• Data supplied:
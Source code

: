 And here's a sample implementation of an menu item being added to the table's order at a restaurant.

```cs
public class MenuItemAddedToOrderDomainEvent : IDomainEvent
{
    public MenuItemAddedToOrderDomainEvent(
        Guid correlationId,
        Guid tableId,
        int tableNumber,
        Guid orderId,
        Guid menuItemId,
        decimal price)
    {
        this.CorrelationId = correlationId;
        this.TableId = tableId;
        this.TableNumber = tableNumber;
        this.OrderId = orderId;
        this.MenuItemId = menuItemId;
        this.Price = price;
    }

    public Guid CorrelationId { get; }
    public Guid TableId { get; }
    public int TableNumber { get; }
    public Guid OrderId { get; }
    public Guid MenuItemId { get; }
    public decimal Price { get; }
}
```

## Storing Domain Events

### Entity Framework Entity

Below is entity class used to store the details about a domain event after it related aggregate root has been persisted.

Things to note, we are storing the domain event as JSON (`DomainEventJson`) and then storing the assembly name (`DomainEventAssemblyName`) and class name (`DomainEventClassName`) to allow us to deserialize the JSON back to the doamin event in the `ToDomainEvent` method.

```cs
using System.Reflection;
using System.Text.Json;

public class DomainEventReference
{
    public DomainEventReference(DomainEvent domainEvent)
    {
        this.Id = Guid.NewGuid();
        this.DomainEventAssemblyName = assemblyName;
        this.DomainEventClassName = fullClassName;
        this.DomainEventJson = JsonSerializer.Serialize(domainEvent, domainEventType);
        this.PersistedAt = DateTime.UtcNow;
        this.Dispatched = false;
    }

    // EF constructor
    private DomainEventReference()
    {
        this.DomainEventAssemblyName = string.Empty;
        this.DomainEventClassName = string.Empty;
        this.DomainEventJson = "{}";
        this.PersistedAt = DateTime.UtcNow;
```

• What needs to be done:
Your job is to set down the whole listing a second time, exactly.

• Exercise output:
Source code

: And here's a sample implementation of an menu item being added to the table's order at a restaurant.

```cs
public class MenuItemAddedToOrderDomainEvent : IDomainEvent
{
    public MenuItemAddedToOrderDomainEvent(
        Guid correlationId,
        Guid tableId,
        int tableNumber,
        Guid orderId,
        Guid menuItemId,
        decimal price)
    {
        this.CorrelationId = correlationId;
        this.TableId = tableId;
        this.TableNumber = tableNumber;
        this.OrderId = orderId;
        this.MenuItemId = menuItemId;
        this.Price = price;
    }

    public Guid CorrelationId { get; }
    public Guid TableId { get; }
    public int TableNumber { get; }
    public Guid OrderId { get; }
    public Guid MenuItemId { get; }
    public decimal Price { get; }
}
```

## Storing Domain Events

### Entity Framework Entity

Below is entity class used to store the details about a domain event after it related aggregate root has been persisted.

Things to note, we are storing the domain event as JSON (`DomainEventJson`) and then storing the assembly name (`DomainEventAssemblyName`) and class name (`DomainEventClassName`) to allow us to deserialize the JSON back to the doamin event in the `ToDomainEvent` method.

```cs
using System.Reflection;
using System.Text.Json;

public class DomainEventReference
{
    public DomainEventReference(DomainEvent domainEvent)
    {
        this.Id = Guid.NewGuid();
        this.DomainEventAssemblyName = assemblyName;
        this.DomainEventClassName = fullClassName;
        this.DomainEventJson = JsonSerializer.Serialize(domainEvent, domainEventType);
        this.PersistedAt = DateTime.UtcNow;
        this.Dispatched = false;
    }

    // EF constructor
    private DomainEventReference()
    {
        this.DomainEventAssemblyName = string.Empty;
        this.DomainEventClassName = string.Empty;
        this.DomainEventJson = "{}";
        this.PersistedAt = DateTime.UtcNow;
```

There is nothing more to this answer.